Riesel and Gohl's Approximation of the Modified Prime Counting Function, $\pi_{0}$

Solution 1:

They used the classical formula $$\frac 1{\zeta(s)}=\sum_{n\ge1} \frac{\mu(n)}{n^s}$$ and applied it with different values of $s$ to get :

1. $\sum_{n\ge1} \mu(n)=-2\ $ ($s=0$ and using $\zeta(0)=-\frac 12$) (warning : conjectured only!)
2. $\sum_{n\ge1} \frac{\mu(n)}{n}=0\ $ ($s=1$ and since $\frac 1{\zeta(1)}=0$)

3. $\sum_{n\ge1} \frac{\mu(n)\log(n)}{n}=-1\ $ (at $s=1$ with $\left(\frac 1{\zeta(s)}\right)'_{s=1}=1$ and $\left(\frac 1{n^s}\right)'_{s=1}=-\frac{\log(n)}n$)

   The transformation used was the first one in your case (with $+$ in front of the initial $\frac 1{\log(x)} \sum \mu(n)$ I think).
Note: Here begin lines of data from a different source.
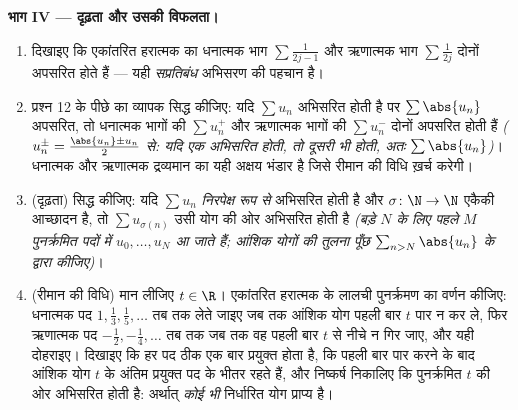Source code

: \begin{problem}[{सप्ताहांत समस्या --- $H_n = \ln n + \gamma +
\frac{1}{2n} + O(n^{-2})$, और $1 - \frac12 +
\frac13 - \dots$ को पुनर्क्रमित करके $\frac{\ln 2}{2}$}]
\medskip \noindent\textbf{भाग IV --- दृढ़ता और उसकी विफलता।}
\begin{enumerate}[resume]
  \item दिखाइए कि एकांतरित हरात्मक  का धनात्मक भाग $\sum
  \frac{1}{2j-1}$ और ऋणात्मक भाग $\sum \frac{1}{2j}$ दोनों अपसरित होते हैं
  --- यही \emph{सप्रतिबंध} अभिसरण की पहचान है।
  \item प्रश्न 12 के पीछे का व्यापक  सिद्ध कीजिए: यदि $\sum u_n$ अभिसरित
  होती है पर $\sum \abs{u_n}$ अपसरित, तो धनात्मक भागों की  $\sum
  u_n^+$ और ऋणात्मक भागों की $\sum u_n^-$ दोनों अपसरित होती हैं
  \emph{($u_n^\pm = \frac{\abs{u_n} \pm u_n}{2}$ से: यदि एक अभिसरित होती, तो
  दूसरी भी होती, अतः $\sum\abs{u_n}$)}। धनात्मक और ऋणात्मक द्रव्यमान का यही
  अक्षय भंडार है जिसे रीमान की विधि ख़र्च करेगी।
  \item (दृढ़ता) सिद्ध कीजिए: यदि $\sum u_n$ \emph{निरपेक्ष रूप से} अभिसरित
  होती है और $\sigma \colon \N \to \N$ एकैकी आच्छादन है, तो $\sum
  u_{\sigma(n)}$ उसी योग की ओर अभिसरित होती है \emph{(बड़े $N$ के लिए पहले
  $M$ पुनर्क्रमित पदों में $u_0, \dots, u_N$ आ जाते हैं; आंशिक योगों की
  तुलना पूँछ $\sum_{n > N}\abs{u_n}$ के द्वारा कीजिए)}।
  \item (रीमान की विधि) मान लीजिए $t \in \R$। एकांतरित हरात्मक  के
  लालची पुनर्क्रमण का वर्णन कीजिए: धनात्मक पद $1, \frac13, \frac15, \dots$
  तब तक लेते जाइए जब तक आंशिक योग पहली बार $t$ पार न कर ले, फिर ऋणात्मक पद
  $-\frac12, -\frac14, \dots$ तब तक जब तक वह पहली बार $t$ से नीचे न गिर जाए,
  और यही दोहराइए। दिखाइए कि हर पद ठीक एक बार प्रयुक्त होता है, कि पहली बार
  पार करने के बाद आंशिक योग $t$ के अंतिम प्रयुक्त पद के भीतर रहते हैं, और
  निष्कर्ष निकालिए कि पुनर्क्रमित  $t$ की ओर अभिसरित होती है: अर्थात्
  \emph{कोई भी} निर्धारित योग प्राप्य है।
\end{enumerate}


\end{problem}
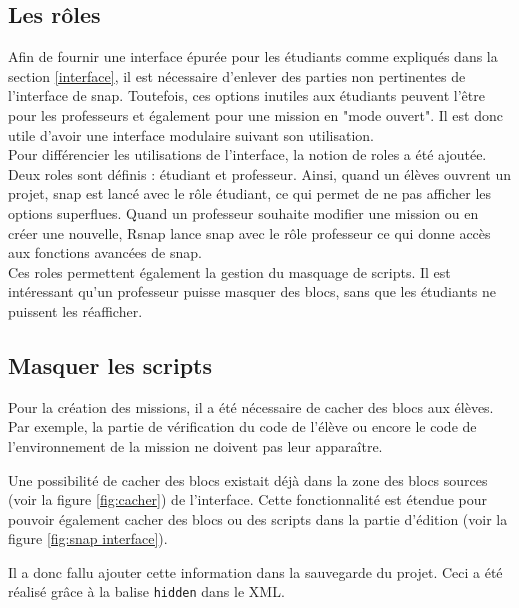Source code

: \subsection{Les rôles}
\label{role}
Afin de fournir une interface épurée pour les étudiants comme expliqués dans la section \ref{interface}, il est nécessaire d'enlever des parties non pertinentes de l'interface de \gls{snap}. Toutefois, ces options inutiles aux étudiants peuvent l'être pour les professeurs et également pour une mission en "mode ouvert". Il est donc utile d'avoir une interface modulaire suivant son utilisation. \\

Pour différencier les utilisations de l'interface, la notion de \glspl{role} a été ajoutée. Deux \glspl{role} sont définis : étudiant et professeur. Ainsi, quand un élèves ouvrent un projet, \gls{snap} est lancé avec le rôle étudiant, ce qui permet de ne pas afficher les options superflues. Quand un professeur souhaite modifier une mission ou en créer une nouvelle, \gls{Rsnap} lance \gls{snap} avec le rôle professeur ce qui donne accès aux fonctions avancées de \gls{snap}.\\

Ces \glspl{role} permettent également la gestion du masquage de \glspl{script}. Il est intéressant qu'un professeur puisse masquer des \glspl{bloc}, sans que les étudiants ne puissent les réafficher.

\subsection{Masquer les scripts}
Pour la création des missions, il a été nécessaire de cacher des \glspl{bloc} aux élèves. Par exemple, la partie de vérification du code de l'élève ou encore le code de l'environnement de la mission ne doivent pas leur apparaître.

Une possibilité de cacher des \glspl{bloc} existait déjà dans la zone des \glspl{bloc} sources (voir la figure \ref{fig:cacher}) de l'interface. Cette fonctionnalité est étendue pour pouvoir également cacher des \glspl{bloc} ou des \glspl{script} dans la partie d'édition (voir la figure \ref{fig:snap interface}).

Il a donc fallu ajouter cette information dans la sauvegarde du projet. Ceci a été réalisé grâce à la balise \texttt{hidden} dans le XML.\\



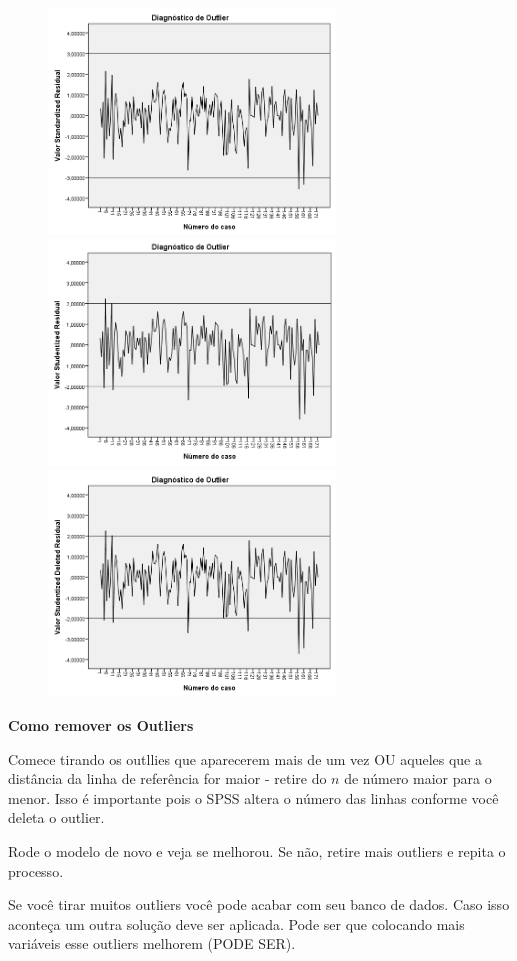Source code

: 		\begin{figure}[H]
			\centering
			\includegraphics[height=6cm]{images/rl_analise-outlier_ZRE}
			\includegraphics[height=6cm]{images/rl_analise-outlier_SRE}
			\includegraphics[height=6cm]{images/rl_analise-outlier_SRD}

		\end{figure}
			
		\textbf{Como remover os Outliers}

		\bigskip
				
		Comece tirando os outllies que aparecerem mais de um vez OU aqueles que a distância da linha de referência for maior - retire do $ n $ de número maior para o menor. Isso é importante pois o SPSS altera o número das linhas conforme você deleta o outlier.

		Rode o modelo de novo e veja se melhorou. Se não, retire mais outliers e repita o processo.

		Se você tirar muitos outliers você pode acabar com seu banco de dados. Caso isso aconteça um outra solução deve ser aplicada. Pode ser que colocando mais variáveis esse outliers melhorem (PODE SER).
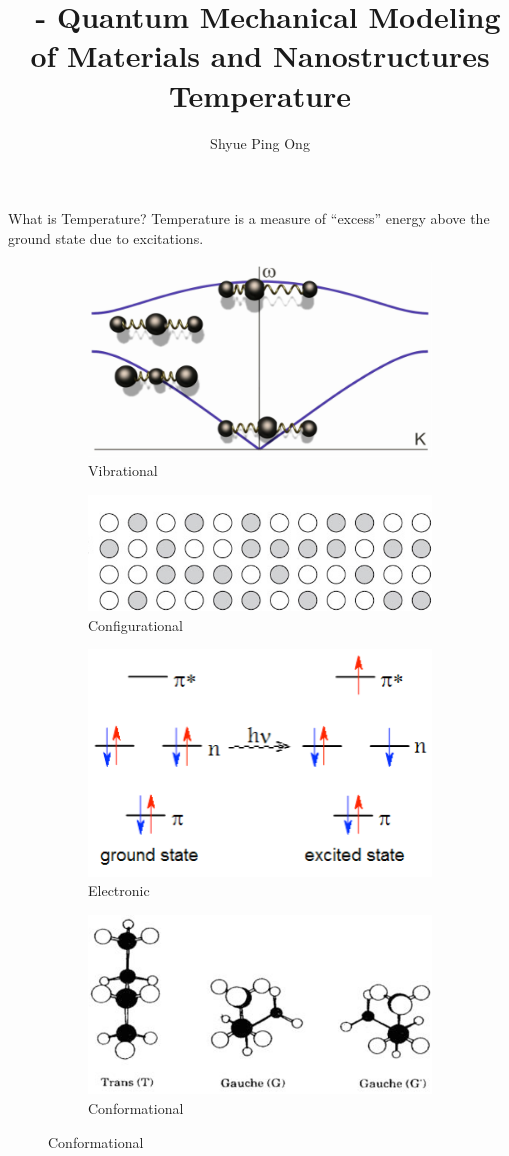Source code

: \documentclass[aspectratio=169]{beamer}
\title[\classname Temperature]{\classname~- Quantum Mechanical Modeling of Materials and Nanostructures\\Temperature}
\author{Shyue Ping Ong}
\institute[UCSD]{University of California, San Diego\\
\medskip
}
\date{\classyear} %
\begin{document}
    \begin{frame}
        \titlepage %
    \end{frame}

\begin{frame}{What is Temperature?}
Temperature is a measure of ``excess'' energy above the ground state due to excitations.

\begin{figure}
    \centering
    \begin{subfigure}{0.45\textwidth}
        \centering
        \includegraphics[width=0.5\linewidth]{figures/10_vibrational.png}
    \caption{Vibrational}
    \end{subfigure}
    \begin{subfigure}{0.45\textwidth}
        \centering
        \includegraphics[width=0.7\linewidth]{figures/10_configurational.png}
    \caption{Configurational}
    \end{subfigure}
        \begin{subfigure}{0.45\textwidth}
        \centering
        \includegraphics[width=0.5\linewidth]{figures/10_electronic.png}
    \caption{Electronic}
    \end{subfigure}
    \begin{subfigure}{0.45\textwidth}
        \centering
        \includegraphics[width=0.7\linewidth]{figures/10_conformational.png}
    \caption{Conformational}
    \end{subfigure}
    \label{fig}
\end{figure} 


\end{frame}
\end{document}
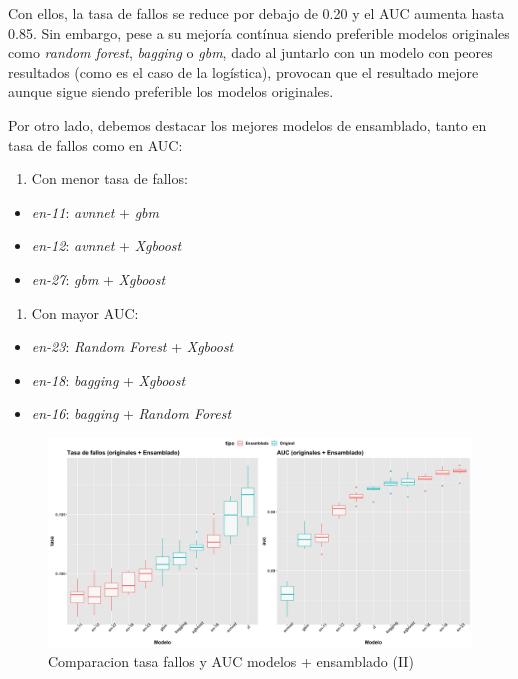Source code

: \documentclass[
]{article}
\providecommand{\tightlist}{%
  \setlength{\itemsep}{0pt}\setlength{\parskip}{0pt}}
\begin{document}
Con ellos, la tasa de fallos se reduce por debajo de 0.20 y el AUC
aumenta hasta 0.85. Sin embargo, pese a su mejoría contínua siendo
preferible modelos originales como \emph{random forest}, \emph{bagging}
o \emph{gbm}, dado al juntarlo con un modelo con peores resultados (como
es el caso de la logística), provocan que el resultado mejore aunque
sigue siendo preferible los modelos originales.

Por otro lado, debemos destacar los mejores modelos de ensamblado, tanto
en tasa de fallos como en AUC:

\begin{enumerate}
\def\labelenumi{\arabic{enumi}.}
\tightlist
\item
  Con menor tasa de fallos:
\end{enumerate}

\begin{itemize}
\tightlist
\item
  \emph{en-11}: \emph{avnnet} + \emph{gbm}
\item
  \emph{en-12}: \emph{avnnet} + \emph{Xgboost}
\item
  \emph{en-27}: \emph{gbm} + \emph{Xgboost}
\end{itemize}

\begin{enumerate}
\def\labelenumi{\arabic{enumi}.}
\setcounter{enumi}{1}
\tightlist
\item
  Con mayor AUC:
\end{enumerate}

\begin{itemize}
\tightlist
\item
  \emph{en-23}: \emph{Random Forest} + \emph{Xgboost}
\item
  \emph{en-18}: \emph{bagging} + \emph{Xgboost}
\item
  \emph{en-16}: \emph{bagging} + \emph{Random Forest}
\end{itemize}

\begin{figure}[h!]

{\centering \includegraphics[width=0.99\linewidth,height=0.99\textheight,]{./charts/mejores_ensamblados_2modelos} 

}

\caption{Comparacion tasa fallos  y AUC modelos + ensamblado (II)}\label{fig:unnamed-chunk-144}
\end{figure}
\end{document}
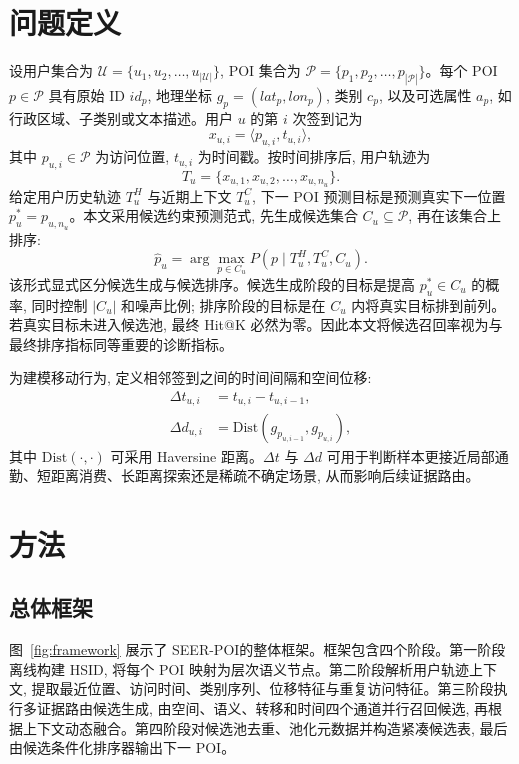 \documentclass[10pt,twocolumn,fontset=none]{ctexart}
\newcommand{\method}{SEER-POI}
\newcommand{\hsid}{HSID}
\begin{document}
\section{问题定义}

设用户集合为 $\mathcal U=\{u_1,u_2,\ldots,u_{|\mathcal U|}\}$, POI 集合为 $\mathcal P=\{p_1,p_2,\ldots,p_{|\mathcal P|}\}$。每个 POI $p\in\mathcal P$ 具有原始 ID $id_p$, 地理坐标 $g_p=(lat_p,lon_p)$, 类别 $c_p$, 以及可选属性 $a_p$, 如行政区域、子类别或文本描述。用户 $u$ 的第 $i$ 次签到记为
\begin{equation}
    x_{u,i}=\langle p_{u,i},t_{u,i}\rangle,
\end{equation}
其中 $p_{u,i}\in\mathcal P$ 为访问位置, $t_{u,i}$ 为时间戳。按时间排序后, 用户轨迹为
\begin{equation}
    T_u=\{x_{u,1},x_{u,2},\ldots,x_{u,n_u}\}.
\end{equation}
给定用户历史轨迹 $T^H_u$ 与近期上下文 $T^C_u$, 下一 POI 预测目标是预测真实下一位置 $p^*_u=p_{u,n_u}$。本文采用候选约束预测范式, 先生成候选集合 $C_u\subseteq\mathcal P$, 再在该集合上排序:
\begin{equation}
    \hat p_u=\arg\max_{p\in C_u} P(p\mid T^H_u,T^C_u,C_u).
\end{equation}
该形式显式区分候选生成与候选排序。候选生成阶段的目标是提高 $p^*_u\in C_u$ 的概率, 同时控制 $|C_u|$ 和噪声比例; 排序阶段的目标是在 $C_u$ 内将真实目标排到前列。若真实目标未进入候选池, 最终 Hit@K 必然为零。因此本文将候选召回率视为与最终排序指标同等重要的诊断指标。

为建模移动行为, 定义相邻签到之间的时间间隔和空间位移:
\begin{align}
    \Delta t_{u,i} &= t_{u,i}-t_{u,i-1},\\
    \Delta d_{u,i} &= \mathrm{Dist}(g_{p_{u,i-1}},g_{p_{u,i}}),
\end{align}
其中 $\mathrm{Dist}(\cdot,\cdot)$ 可采用 Haversine 距离。$\Delta t$ 与 $\Delta d$ 可用于判断样本更接近局部通勤、短距离消费、长距离探索还是稀疏不确定场景, 从而影响后续证据路由。

\section{方法}

\subsection{总体框架}
图~\ref{fig:framework} 展示了 \method 的整体框架。框架包含四个阶段。第一阶段离线构建 \hsid, 将每个 POI 映射为层次语义节点。第二阶段解析用户轨迹上下文, 提取最近位置、访问时间、类别序列、位移特征与重复访问特征。第三阶段执行多证据路由候选生成, 由空间、语义、转移和时间四个通道并行召回候选, 再根据上下文动态融合。第四阶段对候选池去重、池化元数据并构造紧凑候选表, 最后由候选条件化排序器输出下一 POI。
\end{document}
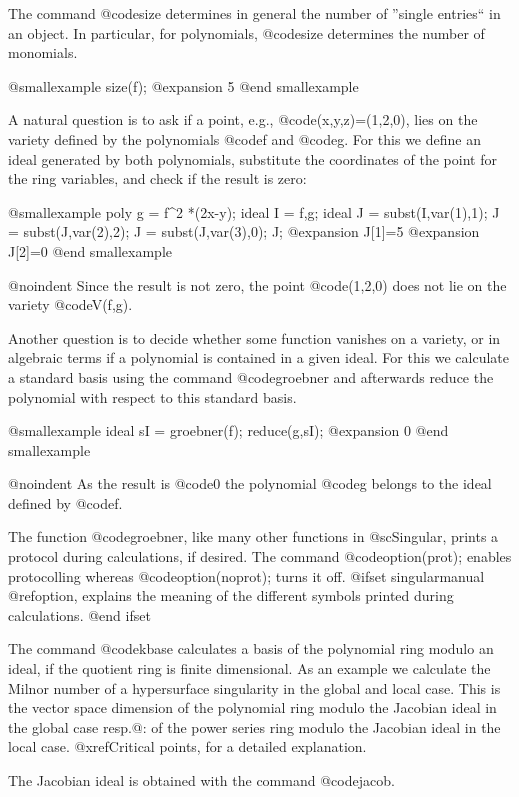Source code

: The command @code{size} determines in general the number of ''single
entries`` in an object. In particular, for polynomials, @code{size}
determines the number of monomials.

@smallexample
size(f);
@expansion{} 5
@end smallexample

A natural question is to ask if a point, e.g., @code{(x,y,z)=(1,2,0)}, lies
on the variety defined by the polynomials @code{f} and @code{g}. For
this we define an ideal generated by both polynomials, substitute the
coordinates of the point for the ring variables, and check if the result
is zero:

@smallexample
poly g =  f^2 *(2x-y);
ideal I = f,g;
ideal J = subst(I,var(1),1);
J = subst(J,var(2),2);
J = subst(J,var(3),0);
J;
@expansion{} J[1]=5
@expansion{} J[2]=0
@end smallexample

@noindent Since the result is not zero, the point @code{(1,2,0)} does
not lie on the variety @code{V(f,g)}.

Another question is to decide whether some function vanishes on a
variety, or in algebraic terms if a polynomial is contained in a given
ideal. For this we calculate a standard basis using the command
@code{groebner} and afterwards reduce the polynomial with respect to
this standard basis.

@smallexample
ideal sI = groebner(f);
reduce(g,sI);
@expansion{} 0
@end smallexample

@noindent As the result is @code{0} the polynomial @code{g} belongs to the
ideal defined by @code{f}.

The function @code{groebner}, like many other functions in
@sc{Singular}, prints a protocol during calculations, if desired. The
command @code{option(prot);} enables protocolling whereas
@code{option(noprot);} turns it off.
@ifset singularmanual
@ref{option}, explains the meaning
of the different symbols printed during calculations.
@end ifset

The command @code{kbase} calculates a basis of the polynomial ring
modulo an ideal, if the quotient ring is finite dimensional.
As an example we calculate the Milnor number of a
hypersurface singularity in the global and local case. This is the
vector space dimension of the polynomial ring modulo the Jacobian ideal
in the global case resp.@: of the power series ring modulo the Jacobian
ideal in the local case. @xref{Critical points}, for a detailed
explanation.

The Jacobian ideal is obtained with the command @code{jacob}.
   But this doesn't seem satisfying for a proof since Hardy wrote about (2) that it was as "deep" as the prime number theorem (in "Ramanujan" page 24, I think that (2) was proved by Landau, for a recent review see Terence Tao's "A remark on partial sums involving the Möbius function").

   Concerning your first sum this wikipedia article about the Mertens function should be helpful.
   If we define the Mertens function as $M(n)= \sum_{k=1}^n \mu(k)$ then $M(n)=\operatorname{O}\left(n^{\frac 12+\epsilon}\right)$ for every $\epsilon >0$ is equivalent to the Riemann Hypothesis (Anderson 'On the Möbius function').